Plain-text document sources
· · · ·
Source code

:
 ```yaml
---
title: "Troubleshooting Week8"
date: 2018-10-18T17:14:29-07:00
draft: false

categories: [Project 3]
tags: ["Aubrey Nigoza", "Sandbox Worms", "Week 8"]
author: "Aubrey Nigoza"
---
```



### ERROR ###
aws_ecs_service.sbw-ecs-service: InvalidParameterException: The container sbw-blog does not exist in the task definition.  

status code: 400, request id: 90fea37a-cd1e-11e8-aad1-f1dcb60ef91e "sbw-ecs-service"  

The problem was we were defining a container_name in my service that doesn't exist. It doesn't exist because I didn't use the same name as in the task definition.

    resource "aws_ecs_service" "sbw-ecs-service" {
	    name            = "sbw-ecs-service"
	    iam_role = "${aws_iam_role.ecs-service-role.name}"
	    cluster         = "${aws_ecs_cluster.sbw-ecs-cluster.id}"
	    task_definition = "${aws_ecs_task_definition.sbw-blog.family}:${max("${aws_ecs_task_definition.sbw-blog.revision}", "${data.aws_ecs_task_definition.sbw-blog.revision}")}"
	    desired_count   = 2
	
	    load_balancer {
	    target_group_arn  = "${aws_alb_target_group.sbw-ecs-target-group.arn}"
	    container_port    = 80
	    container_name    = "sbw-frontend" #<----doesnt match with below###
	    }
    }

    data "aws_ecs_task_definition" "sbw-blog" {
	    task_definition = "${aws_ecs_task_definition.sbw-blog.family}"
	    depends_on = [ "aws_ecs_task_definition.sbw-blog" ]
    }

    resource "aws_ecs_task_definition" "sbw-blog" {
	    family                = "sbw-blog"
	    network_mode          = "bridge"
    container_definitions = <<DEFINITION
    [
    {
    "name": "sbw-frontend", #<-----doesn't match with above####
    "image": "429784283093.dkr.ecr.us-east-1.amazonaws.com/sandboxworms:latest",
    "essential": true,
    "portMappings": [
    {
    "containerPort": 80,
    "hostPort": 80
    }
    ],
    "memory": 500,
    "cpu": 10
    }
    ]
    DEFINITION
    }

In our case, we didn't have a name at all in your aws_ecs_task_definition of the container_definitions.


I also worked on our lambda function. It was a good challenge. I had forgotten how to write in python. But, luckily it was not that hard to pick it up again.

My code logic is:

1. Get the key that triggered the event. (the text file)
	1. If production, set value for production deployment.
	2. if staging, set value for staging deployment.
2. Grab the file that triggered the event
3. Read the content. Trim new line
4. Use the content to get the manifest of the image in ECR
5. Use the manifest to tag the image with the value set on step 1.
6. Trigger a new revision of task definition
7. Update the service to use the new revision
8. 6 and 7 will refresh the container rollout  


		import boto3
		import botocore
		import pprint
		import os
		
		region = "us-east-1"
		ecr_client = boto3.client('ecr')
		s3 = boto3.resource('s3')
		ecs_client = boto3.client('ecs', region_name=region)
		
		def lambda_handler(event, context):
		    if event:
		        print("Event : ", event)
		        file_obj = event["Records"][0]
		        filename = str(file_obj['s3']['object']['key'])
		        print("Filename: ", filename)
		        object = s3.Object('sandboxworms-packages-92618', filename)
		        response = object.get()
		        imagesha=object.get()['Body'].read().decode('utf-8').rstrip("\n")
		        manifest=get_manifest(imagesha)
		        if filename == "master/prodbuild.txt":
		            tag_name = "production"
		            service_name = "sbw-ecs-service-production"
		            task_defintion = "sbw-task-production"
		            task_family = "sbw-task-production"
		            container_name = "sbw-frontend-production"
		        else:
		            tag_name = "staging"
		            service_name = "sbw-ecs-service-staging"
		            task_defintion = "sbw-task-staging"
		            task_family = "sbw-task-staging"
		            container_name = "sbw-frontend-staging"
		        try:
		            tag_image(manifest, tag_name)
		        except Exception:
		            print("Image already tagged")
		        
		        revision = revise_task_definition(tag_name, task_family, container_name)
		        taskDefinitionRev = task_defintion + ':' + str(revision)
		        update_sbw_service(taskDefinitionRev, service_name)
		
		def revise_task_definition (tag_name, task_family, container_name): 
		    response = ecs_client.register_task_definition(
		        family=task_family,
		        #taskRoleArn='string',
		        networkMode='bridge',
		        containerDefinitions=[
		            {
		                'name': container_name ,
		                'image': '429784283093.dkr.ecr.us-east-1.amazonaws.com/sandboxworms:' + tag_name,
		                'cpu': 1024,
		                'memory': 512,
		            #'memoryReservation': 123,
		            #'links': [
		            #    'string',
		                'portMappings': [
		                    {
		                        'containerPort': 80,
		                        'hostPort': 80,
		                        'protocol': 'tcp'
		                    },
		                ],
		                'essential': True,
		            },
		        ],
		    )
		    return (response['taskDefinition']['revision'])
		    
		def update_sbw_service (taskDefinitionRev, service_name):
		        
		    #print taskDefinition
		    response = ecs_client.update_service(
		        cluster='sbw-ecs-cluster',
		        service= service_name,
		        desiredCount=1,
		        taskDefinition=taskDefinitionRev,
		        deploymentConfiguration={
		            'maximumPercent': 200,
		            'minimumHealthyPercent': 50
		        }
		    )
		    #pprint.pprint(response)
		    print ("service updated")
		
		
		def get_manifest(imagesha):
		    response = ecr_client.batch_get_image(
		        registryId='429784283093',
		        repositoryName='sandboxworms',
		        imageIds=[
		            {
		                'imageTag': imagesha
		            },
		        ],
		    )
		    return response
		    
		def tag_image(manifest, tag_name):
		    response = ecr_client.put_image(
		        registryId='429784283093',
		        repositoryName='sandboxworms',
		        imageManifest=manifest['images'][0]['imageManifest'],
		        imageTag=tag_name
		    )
· · · ·
WHAT YOU ARE ASKED TO DO: All lines above containing the string "frontend": copy each one.

WRITTEN REPLY:
	    container_name    = "sbw-frontend" #<----doesnt match with below###
    "name": "sbw-frontend", #<-----doesn't match with above####
		            container_name = "sbw-frontend-production"
		            container_name = "sbw-frontend-staging"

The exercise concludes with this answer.